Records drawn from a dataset
● ● ● ●

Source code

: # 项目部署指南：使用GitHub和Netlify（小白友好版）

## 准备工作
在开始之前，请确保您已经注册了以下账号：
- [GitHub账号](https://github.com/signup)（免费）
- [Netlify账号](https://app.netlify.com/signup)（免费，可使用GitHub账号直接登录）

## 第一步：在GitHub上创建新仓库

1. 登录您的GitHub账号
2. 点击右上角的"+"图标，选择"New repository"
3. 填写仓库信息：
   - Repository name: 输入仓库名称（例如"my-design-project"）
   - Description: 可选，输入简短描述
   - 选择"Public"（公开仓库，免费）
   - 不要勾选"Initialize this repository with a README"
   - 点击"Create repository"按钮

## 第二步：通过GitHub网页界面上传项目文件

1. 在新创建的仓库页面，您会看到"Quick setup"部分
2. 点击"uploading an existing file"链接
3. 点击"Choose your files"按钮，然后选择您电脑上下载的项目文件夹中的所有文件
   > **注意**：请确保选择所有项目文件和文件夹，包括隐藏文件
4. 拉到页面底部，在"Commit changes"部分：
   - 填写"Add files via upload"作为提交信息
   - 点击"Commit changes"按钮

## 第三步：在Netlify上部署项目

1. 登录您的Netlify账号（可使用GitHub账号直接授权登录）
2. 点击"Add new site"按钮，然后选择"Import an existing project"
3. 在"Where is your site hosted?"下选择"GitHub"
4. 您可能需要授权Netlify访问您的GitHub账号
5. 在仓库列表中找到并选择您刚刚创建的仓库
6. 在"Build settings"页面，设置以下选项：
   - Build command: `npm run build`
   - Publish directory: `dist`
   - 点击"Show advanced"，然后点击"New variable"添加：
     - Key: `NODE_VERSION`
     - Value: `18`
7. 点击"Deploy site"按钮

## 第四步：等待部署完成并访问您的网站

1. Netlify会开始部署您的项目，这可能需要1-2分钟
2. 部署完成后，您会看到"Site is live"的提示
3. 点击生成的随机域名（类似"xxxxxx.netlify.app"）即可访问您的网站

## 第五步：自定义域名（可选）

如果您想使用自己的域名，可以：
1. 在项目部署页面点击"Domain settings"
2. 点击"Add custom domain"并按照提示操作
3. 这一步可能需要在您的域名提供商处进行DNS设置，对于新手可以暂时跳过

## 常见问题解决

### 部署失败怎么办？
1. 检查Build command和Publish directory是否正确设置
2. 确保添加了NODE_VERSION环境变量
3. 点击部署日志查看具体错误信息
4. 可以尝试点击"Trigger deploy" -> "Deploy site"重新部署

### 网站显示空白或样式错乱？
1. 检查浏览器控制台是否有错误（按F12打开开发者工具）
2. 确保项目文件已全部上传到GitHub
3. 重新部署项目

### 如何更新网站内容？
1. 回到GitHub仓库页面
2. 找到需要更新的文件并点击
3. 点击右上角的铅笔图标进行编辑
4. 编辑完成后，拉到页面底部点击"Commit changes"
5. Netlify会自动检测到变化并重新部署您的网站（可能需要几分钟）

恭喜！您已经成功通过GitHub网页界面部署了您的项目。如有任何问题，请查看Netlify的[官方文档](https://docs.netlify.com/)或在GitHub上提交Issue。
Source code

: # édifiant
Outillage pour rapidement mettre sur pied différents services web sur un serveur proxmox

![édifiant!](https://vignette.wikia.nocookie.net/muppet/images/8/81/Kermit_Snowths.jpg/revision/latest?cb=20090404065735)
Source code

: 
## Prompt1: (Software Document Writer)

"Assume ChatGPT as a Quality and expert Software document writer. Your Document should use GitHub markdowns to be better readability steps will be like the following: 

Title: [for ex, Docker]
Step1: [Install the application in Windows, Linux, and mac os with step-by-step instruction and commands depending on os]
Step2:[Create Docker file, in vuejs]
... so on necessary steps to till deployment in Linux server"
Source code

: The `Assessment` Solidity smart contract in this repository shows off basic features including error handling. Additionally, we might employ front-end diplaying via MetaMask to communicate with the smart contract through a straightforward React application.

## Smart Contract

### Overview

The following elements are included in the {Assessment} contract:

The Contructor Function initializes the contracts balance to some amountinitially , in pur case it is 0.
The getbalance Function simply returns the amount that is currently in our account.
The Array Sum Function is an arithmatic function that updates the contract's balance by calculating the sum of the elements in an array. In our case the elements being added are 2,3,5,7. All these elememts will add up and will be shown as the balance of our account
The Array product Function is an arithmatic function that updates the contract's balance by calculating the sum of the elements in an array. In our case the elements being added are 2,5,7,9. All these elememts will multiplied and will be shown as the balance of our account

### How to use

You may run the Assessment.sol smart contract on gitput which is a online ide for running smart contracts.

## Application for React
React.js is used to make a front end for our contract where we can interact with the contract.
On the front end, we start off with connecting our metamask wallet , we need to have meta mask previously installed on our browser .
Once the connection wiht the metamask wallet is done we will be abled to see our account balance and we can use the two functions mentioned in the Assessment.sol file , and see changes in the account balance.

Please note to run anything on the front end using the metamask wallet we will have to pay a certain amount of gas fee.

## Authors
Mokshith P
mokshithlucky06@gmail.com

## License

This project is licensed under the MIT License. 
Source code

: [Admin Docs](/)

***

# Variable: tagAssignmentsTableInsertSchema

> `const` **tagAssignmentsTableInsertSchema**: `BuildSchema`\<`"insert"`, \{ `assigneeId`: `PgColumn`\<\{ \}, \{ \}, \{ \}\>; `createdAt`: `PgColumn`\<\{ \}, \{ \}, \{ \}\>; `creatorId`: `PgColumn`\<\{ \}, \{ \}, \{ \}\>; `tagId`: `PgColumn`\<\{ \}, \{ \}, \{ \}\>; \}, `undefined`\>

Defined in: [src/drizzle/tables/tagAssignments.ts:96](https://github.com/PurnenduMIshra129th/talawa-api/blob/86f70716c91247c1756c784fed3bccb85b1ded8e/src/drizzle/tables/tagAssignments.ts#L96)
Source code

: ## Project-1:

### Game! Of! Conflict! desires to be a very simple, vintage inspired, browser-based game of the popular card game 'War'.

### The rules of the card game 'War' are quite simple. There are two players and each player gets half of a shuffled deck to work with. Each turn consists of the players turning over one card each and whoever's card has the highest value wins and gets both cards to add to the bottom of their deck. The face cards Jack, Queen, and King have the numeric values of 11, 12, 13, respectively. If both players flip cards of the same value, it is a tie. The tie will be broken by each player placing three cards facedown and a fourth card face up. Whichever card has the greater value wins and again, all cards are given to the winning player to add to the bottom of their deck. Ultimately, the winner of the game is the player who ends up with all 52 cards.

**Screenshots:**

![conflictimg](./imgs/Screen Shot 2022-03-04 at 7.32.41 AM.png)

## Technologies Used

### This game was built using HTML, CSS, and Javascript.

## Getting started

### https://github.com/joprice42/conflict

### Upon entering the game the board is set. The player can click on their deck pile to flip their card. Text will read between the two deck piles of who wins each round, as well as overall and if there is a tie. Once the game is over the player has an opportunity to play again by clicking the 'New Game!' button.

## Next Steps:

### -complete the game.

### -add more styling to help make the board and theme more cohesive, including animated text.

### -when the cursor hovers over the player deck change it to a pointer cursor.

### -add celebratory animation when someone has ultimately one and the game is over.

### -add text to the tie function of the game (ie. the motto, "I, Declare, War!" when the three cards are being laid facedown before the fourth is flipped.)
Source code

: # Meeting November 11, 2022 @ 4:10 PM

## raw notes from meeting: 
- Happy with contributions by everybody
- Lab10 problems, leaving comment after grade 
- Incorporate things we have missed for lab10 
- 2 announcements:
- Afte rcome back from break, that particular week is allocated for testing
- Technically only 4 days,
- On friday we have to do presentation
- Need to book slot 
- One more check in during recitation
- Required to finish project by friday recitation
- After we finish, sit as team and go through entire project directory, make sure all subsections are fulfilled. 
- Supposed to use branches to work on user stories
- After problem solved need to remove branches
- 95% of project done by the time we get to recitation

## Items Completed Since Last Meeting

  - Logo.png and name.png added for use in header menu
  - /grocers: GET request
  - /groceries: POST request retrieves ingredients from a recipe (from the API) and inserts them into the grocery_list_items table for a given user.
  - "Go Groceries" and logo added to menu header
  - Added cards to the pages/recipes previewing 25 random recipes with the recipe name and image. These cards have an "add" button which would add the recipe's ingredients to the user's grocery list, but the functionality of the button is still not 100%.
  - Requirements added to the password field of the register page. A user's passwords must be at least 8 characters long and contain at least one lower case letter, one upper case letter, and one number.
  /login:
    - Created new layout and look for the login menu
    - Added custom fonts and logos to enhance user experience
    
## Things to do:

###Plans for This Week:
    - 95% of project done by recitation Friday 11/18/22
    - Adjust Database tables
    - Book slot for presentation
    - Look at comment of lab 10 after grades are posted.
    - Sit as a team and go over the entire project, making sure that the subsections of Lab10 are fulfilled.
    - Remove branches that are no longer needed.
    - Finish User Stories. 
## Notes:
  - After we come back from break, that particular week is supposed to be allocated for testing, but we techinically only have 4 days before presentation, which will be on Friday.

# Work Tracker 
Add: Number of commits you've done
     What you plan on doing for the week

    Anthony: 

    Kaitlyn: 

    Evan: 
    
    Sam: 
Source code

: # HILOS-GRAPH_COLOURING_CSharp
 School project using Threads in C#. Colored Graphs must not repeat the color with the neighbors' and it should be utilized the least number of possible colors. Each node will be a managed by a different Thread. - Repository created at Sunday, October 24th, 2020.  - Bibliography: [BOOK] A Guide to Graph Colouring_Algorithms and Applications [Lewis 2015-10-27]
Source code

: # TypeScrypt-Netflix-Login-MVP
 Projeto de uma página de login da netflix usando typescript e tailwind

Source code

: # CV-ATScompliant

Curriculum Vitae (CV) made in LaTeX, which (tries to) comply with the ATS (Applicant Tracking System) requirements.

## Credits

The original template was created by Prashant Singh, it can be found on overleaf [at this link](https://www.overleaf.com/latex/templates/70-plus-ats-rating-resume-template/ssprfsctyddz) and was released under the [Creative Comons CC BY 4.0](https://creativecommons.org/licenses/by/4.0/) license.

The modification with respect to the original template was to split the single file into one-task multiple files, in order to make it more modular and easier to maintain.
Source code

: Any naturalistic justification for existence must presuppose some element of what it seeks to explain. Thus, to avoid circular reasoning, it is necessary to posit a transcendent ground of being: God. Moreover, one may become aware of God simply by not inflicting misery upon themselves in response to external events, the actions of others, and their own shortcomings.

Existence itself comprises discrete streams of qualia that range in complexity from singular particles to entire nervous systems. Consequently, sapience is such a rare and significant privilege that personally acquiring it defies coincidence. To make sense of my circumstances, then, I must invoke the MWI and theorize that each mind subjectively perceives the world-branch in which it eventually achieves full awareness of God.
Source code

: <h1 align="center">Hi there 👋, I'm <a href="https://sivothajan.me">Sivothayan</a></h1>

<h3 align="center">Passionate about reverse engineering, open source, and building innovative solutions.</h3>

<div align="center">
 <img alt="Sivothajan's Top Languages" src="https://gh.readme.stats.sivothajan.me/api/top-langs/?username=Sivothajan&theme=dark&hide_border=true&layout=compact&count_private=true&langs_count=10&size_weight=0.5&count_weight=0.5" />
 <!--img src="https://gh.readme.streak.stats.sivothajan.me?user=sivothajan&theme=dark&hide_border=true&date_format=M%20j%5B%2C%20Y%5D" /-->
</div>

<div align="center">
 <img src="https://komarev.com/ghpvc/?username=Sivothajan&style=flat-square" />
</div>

● ● ● ●

> _Exercise aim_
Scan the lines above for the word "settings" and copy every one where it occurs.

> _Solved exercise_
6. 在"Build settings"页面，设置以下选项：
1. 在项目部署页面点击"Domain settings"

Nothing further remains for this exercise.